De son nom complet église paroissiale de l’Assomption-de-la-Très-Sainte-Vierge, elle s’impose dès l’approche de la ville et constitue le cœur autour duquel s’est façonnée la cité médiévale.
De son vrai nom église paroissiale de l’Assomption-de-la-Très-Sainte-Vierge, l’église Notre-Dame de La Souterraine est un monument qui s’impose au visiteur dès son approche de la ville et quelle que soit la route empruntée. Elle est le monument autour duquel s’est petit à petit façonnée la cité médiévale (et millénaire) de La Souterraine.
C’est au cœur du Limousin médiéval, en pleine expansion monastique, que la puissante abbaye Saint-Martial de Limoges fonda un prieuré à la Villa Sosterranea. Les terres de ce hameau, comprenant la crypte actuelle, avaient été données en 1015 par Gérald de Crozant, vicomte de Bridiers et vassal du Duché d’Aquitaine, aux moines bénédictins.
Ceux-ci y aménagèrent un sanctuaire et décidèrent d’y élever une grande église en croix latine. Les premiers travaux, limités à la crypte, démarrent en 1017, année considérée comme la naissance de La Souterraine, et durent cinq ans. La construction de l’église haute débute au milieu du XIIe siècle et ne s’achève qu’au milieu du XIIIe, retardée par le manque de ressources et de nombreuses tensions entre habitants et religieux.
En 1190, l’imposition d’un impôt jugé excessif provoque une révolte sanglante, aboutissant à l’excommunication de la ville avec la suspension des sacrements et l’exclusion de la communauté chrétienne, qui ne sera levée qu’en 1195.
En 1223, un haut responsable religieux conseille aux moines d’autoriser la construction de boutiques en bois autour de l’église ; leurs revenus permettront d’en financer l’entretien et ces commerces, d’abord éphémères, deviendront permanents.
L’église est une hybridation du roman (visible dans les deux premières travées de la nef) et du gothique primitif (transept, chœur, clocher et trois dernières travées).

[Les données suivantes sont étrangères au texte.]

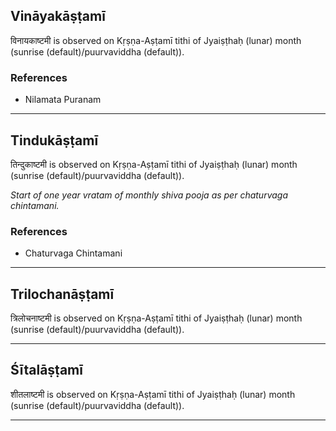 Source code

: ## Vināyakāṣṭamī
विनायकाष्टमी is observed on Kṛṣṇa-Aṣṭamī tithi of Jyaiṣṭhaḥ (lunar) month (sunrise (default)/puurvaviddha (default)).


### References
* Nilamata Puranam


---
## Tindukāṣṭamī
तिन्दुकाष्टमी is observed on Kṛṣṇa-Aṣṭamī tithi of Jyaiṣṭhaḥ (lunar) month (sunrise (default)/puurvaviddha (default)).

_Start of one year vratam of monthly shiva pooja as per chaturvaga chintamani._
### References
* Chaturvaga Chintamani


---
## Trilochanāṣṭamī
त्रिलोचनाष्टमी is observed on Kṛṣṇa-Aṣṭamī tithi of Jyaiṣṭhaḥ (lunar) month (sunrise (default)/puurvaviddha (default)).



---
## Śītalāṣṭamī
शीतलाष्टमी is observed on Kṛṣṇa-Aṣṭamī tithi of Jyaiṣṭhaḥ (lunar) month (sunrise (default)/puurvaviddha (default)).



---
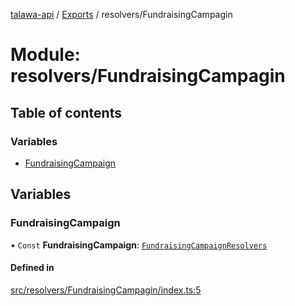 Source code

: [talawa-api](../README.md) / [Exports](../modules.md) / resolvers/FundraisingCampagin

# Module: resolvers/FundraisingCampagin

## Table of contents

### Variables

- [FundraisingCampaign](resolvers_FundraisingCampagin.md#fundraisingcampaign)

## Variables

### FundraisingCampaign

• `Const` **FundraisingCampaign**: [`FundraisingCampaignResolvers`](types_generatedGraphQLTypes.md#fundraisingcampaignresolvers)

#### Defined in

[src/resolvers/FundraisingCampagin/index.ts:5](https://github.com/PalisadoesFoundation/talawa-api/blob/e5f7a9d/src/resolvers/FundraisingCampagin/index.ts#L5)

Sa silhouette évoque une forteresse : murs épais, fenêtres étroites, contreforts saillants.
Située sur la route de Saint-Jacques-de-Compostelle, elle porte également la trace des pèlerins dans son portail, dont les arcs sont ornés de voussures polylobées, héritage de l’architecture omeyyade du califat de Cordoue, introduite dans le roman français par l’influence des chemins de Compostelle. La pierre blanche du clocher guide encore aujourd’hui les pèlerins en chemin.
Classée Monument Historique depuis 1840, l’église fit l’objet d’une première restauration générale à la fin du XIXe siècle.
En 2003, une fissure menaça de faire s’effondrer le clocher (culminant à plus de 60 mètres) contraignant le maire à évacuer une partie du centre-ville et à stabiliser l’édifice en urgence par des butons, retirés en juin 2008.
De 2018 à 2021, de nouveaux travaux portant sur le fût du clocher, la flèche et le bas-côté sud ont été menés, financés à 50 % par l’État et 15 % par la Région Nouvelle-Aquitaine, avec le soutien d’une souscription publique portée par la Fondation du patrimoine.